TASK:
All records below must be written out exactly, with the pictures excluded.

GIVEN DATA:
%%

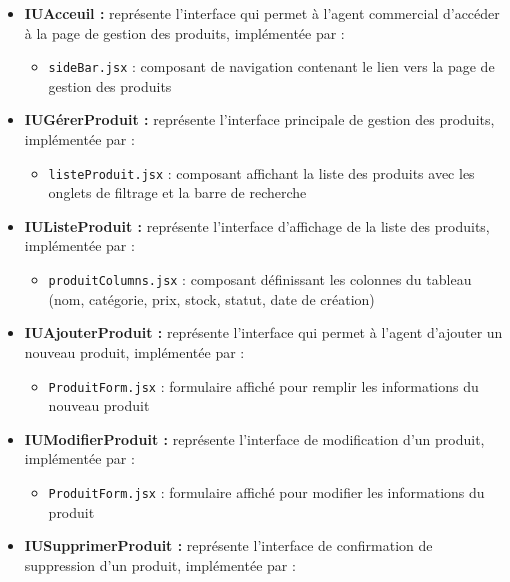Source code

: \begin{itemize}[leftmargin=2em, topsep=4pt, itemsep=4pt]
  \item \textbf{IUAcceuil :} représente l'interface qui permet à l'agent commercial d'accéder à la page de gestion des produits, implémentée par :
  \begin{itemize}[leftmargin=2em, topsep=2pt, itemsep=2pt]
    \item \texttt{sideBar.jsx} : composant de navigation contenant le lien vers la page de gestion des produits
  \end{itemize}
  \item \textbf{IUGérerProduit :} représente l'interface principale de gestion des produits, implémentée par :
  \begin{itemize}[leftmargin=2em, topsep=2pt, itemsep=2pt]
    \item \texttt{listeProduit.jsx} : composant affichant la liste des produits avec les onglets de filtrage et la barre de recherche
  \end{itemize}
  \item \textbf{IUListeProduit :} représente l'interface d'affichage de la liste des produits, implémentée par :
  \begin{itemize}[leftmargin=2em, topsep=2pt, itemsep=2pt]
    \item \texttt{produitColumns.jsx} : composant définissant les colonnes du tableau (nom, catégorie, prix, stock, statut, date de création)
  \end{itemize}
  \item \textbf{IUAjouterProduit :} représente l'interface qui permet à l'agent d'ajouter un nouveau produit, implémentée par :
  \begin{itemize}[leftmargin=2em, topsep=2pt, itemsep=2pt]
    \item \texttt{ProduitForm.jsx} : formulaire affiché pour remplir les informations du nouveau produit
  \end{itemize}
  \item \textbf{IUModifierProduit :} représente l'interface de modification d'un produit, implémentée par :
  \begin{itemize}[leftmargin=2em, topsep=2pt, itemsep=2pt]
    \item \texttt{ProduitForm.jsx} : formulaire affiché pour modifier les informations du produit
  \end{itemize}
  \item \textbf{IUSupprimerProduit :} représente l'interface de confirmation de suppression d'un produit, implémentée par :

\end{itemize}
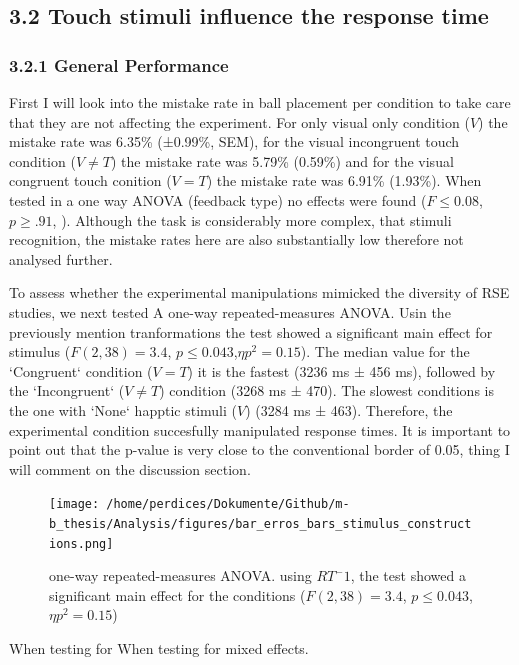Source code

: \documentclass[12pt,oneside,openright]{report}
\begin{document}
    
\subsection*{3.2 Touch stimuli influence the response time}
\subsubsection*{3.2.1 General Performance}

First I will look into the mistake rate in ball placement per condition to take care that they are not affecting the experiment. For only visual only condition ($V$) the mistake rate was 6.35\% (±0.99\%, SEM), for the visual incongruent touch condition ($V \neq T$) the mistake rate was 5.79\% (0.59\%) and for the visual congruent touch conition ($V=T$) the mistake rate was 6.91\% (1.93\%). When tested in a one way  ANOVA (feedback type) no effects were found ($ F \leq0.08$, $p\geq.91 $, ). Although the task is considerably more complex, that stimuli recognition, the mistake rates here are also substantially low therefore not analysed further. 

To assess whether the experimental manipulations mimicked the diversity of RSE studies, we next tested A one-way repeated-measures ANOVA. Usin the previously mention tranformations the test showed a significant main effect for stimulus ($F(2,38) = 3.4$, $p\leq0.043 $,$\eta p^2 =0.15$). The  median value for the `Congruent` condition ($V=T$)  it is the fastest (3236 ms ± 456 ms), followed by the `Incongruent` ($V \neq T$) condition (3268 ms ± 470). The slowest conditions is the one with `None` happtic stimuli ($V$) (3284 ms ± 463). Therefore, the experimental condition succesfully manipulated response times. It is important to point out that the p-value is very close to the conventional border of 0.05, thing I will comment on the discussion section.

\begin{figure}[!ht]
    \centering
    \texttt{[image: /home/perdices/Dokumente/Github/m-b\_thesis/Analysis/figures/bar\_erros\_bars\_stimulus\_constructions.png]}
    \caption{one-way repeated-measures ANOVA. using $RT^-1$, the test showed a significant main effect for the conditions ($F(2,38) = 3.4$, $p\leq0.043 $,$\eta p^2 =0.15$)}
    \label{fig:mesh2}
\end{figure}
When testing for 
When testing for mixed effects.
\end{document}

%%

FINAL ANSWER:
Source code

: \begin{itemize}[leftmargin=2em, topsep=4pt, itemsep=4pt]
  \item \textbf{IUAcceuil :} représente l'interface qui permet à l'agent commercial d'accéder à la page de gestion des produits, implémentée par :
  \begin{itemize}[leftmargin=2em, topsep=2pt, itemsep=2pt]
    \item \texttt{sideBar.jsx} : composant de navigation contenant le lien vers la page de gestion des produits
  \end{itemize}
  \item \textbf{IUGérerProduit :} représente l'interface principale de gestion des produits, implémentée par :
  \begin{itemize}[leftmargin=2em, topsep=2pt, itemsep=2pt]
    \item \texttt{listeProduit.jsx} : composant affichant la liste des produits avec les onglets de filtrage et la barre de recherche
  \end{itemize}
  \item \textbf{IUListeProduit :} représente l'interface d'affichage de la liste des produits, implémentée par :
  \begin{itemize}[leftmargin=2em, topsep=2pt, itemsep=2pt]
    \item \texttt{produitColumns.jsx} : composant définissant les colonnes du tableau (nom, catégorie, prix, stock, statut, date de création)
  \end{itemize}
  \item \textbf{IUAjouterProduit :} représente l'interface qui permet à l'agent d'ajouter un nouveau produit, implémentée par :
  \begin{itemize}[leftmargin=2em, topsep=2pt, itemsep=2pt]
    \item \texttt{ProduitForm.jsx} : formulaire affiché pour remplir les informations du nouveau produit
  \end{itemize}
  \item \textbf{IUModifierProduit :} représente l'interface de modification d'un produit, implémentée par :
  \begin{itemize}[leftmargin=2em, topsep=2pt, itemsep=2pt]
    \item \texttt{ProduitForm.jsx} : formulaire affiché pour modifier les informations du produit
  \end{itemize}
  \item \textbf{IUSupprimerProduit :} représente l'interface de confirmation de suppression d'un produit, implémentée par :

\end{itemize}
Source code

: \documentclass[12pt,oneside,openright]{report}
\begin{document}
    
\subsection*{3.2 Touch stimuli influence the response time}
\subsubsection*{3.2.1 General Performance}

First I will look into the mistake rate in ball placement per condition to take care that they are not affecting the experiment. For only visual only condition ($V$) the mistake rate was 6.35\% (±0.99\%, SEM), for the visual incongruent touch condition ($V \neq T$) the mistake rate was 5.79\% (0.59\%) and for the visual congruent touch conition ($V=T$) the mistake rate was 6.91\% (1.93\%). When tested in a one way  ANOVA (feedback type) no effects were found ($ F \leq0.08$, $p\geq.91 $, ). Although the task is considerably more complex, that stimuli recognition, the mistake rates here are also substantially low therefore not analysed further. 

To assess whether the experimental manipulations mimicked the diversity of RSE studies, we next tested A one-way repeated-measures ANOVA. Usin the previously mention tranformations the test showed a significant main effect for stimulus ($F(2,38) = 3.4$, $p\leq0.043 $,$\eta p^2 =0.15$). The  median value for the `Congruent` condition ($V=T$)  it is the fastest (3236 ms ± 456 ms), followed by the `Incongruent` ($V \neq T$) condition (3268 ms ± 470). The slowest conditions is the one with `None` happtic stimuli ($V$) (3284 ms ± 463). Therefore, the experimental condition succesfully manipulated response times. It is important to point out that the p-value is very close to the conventional border of 0.05, thing I will comment on the discussion section.

\begin{figure}[!ht]
    \centering
    \texttt{[image: /home/perdices/Dokumente/Github/m-b\_thesis/Analysis/figures/bar\_erros\_bars\_stimulus\_constructions.png]}
    \caption{one-way repeated-measures ANOVA. using $RT^-1$, the test showed a significant main effect for the conditions ($F(2,38) = 3.4$, $p\leq0.043 $,$\eta p^2 =0.15$)}
    \label{fig:mesh2}
\end{figure}
When testing for 
When testing for mixed effects.
\end{document}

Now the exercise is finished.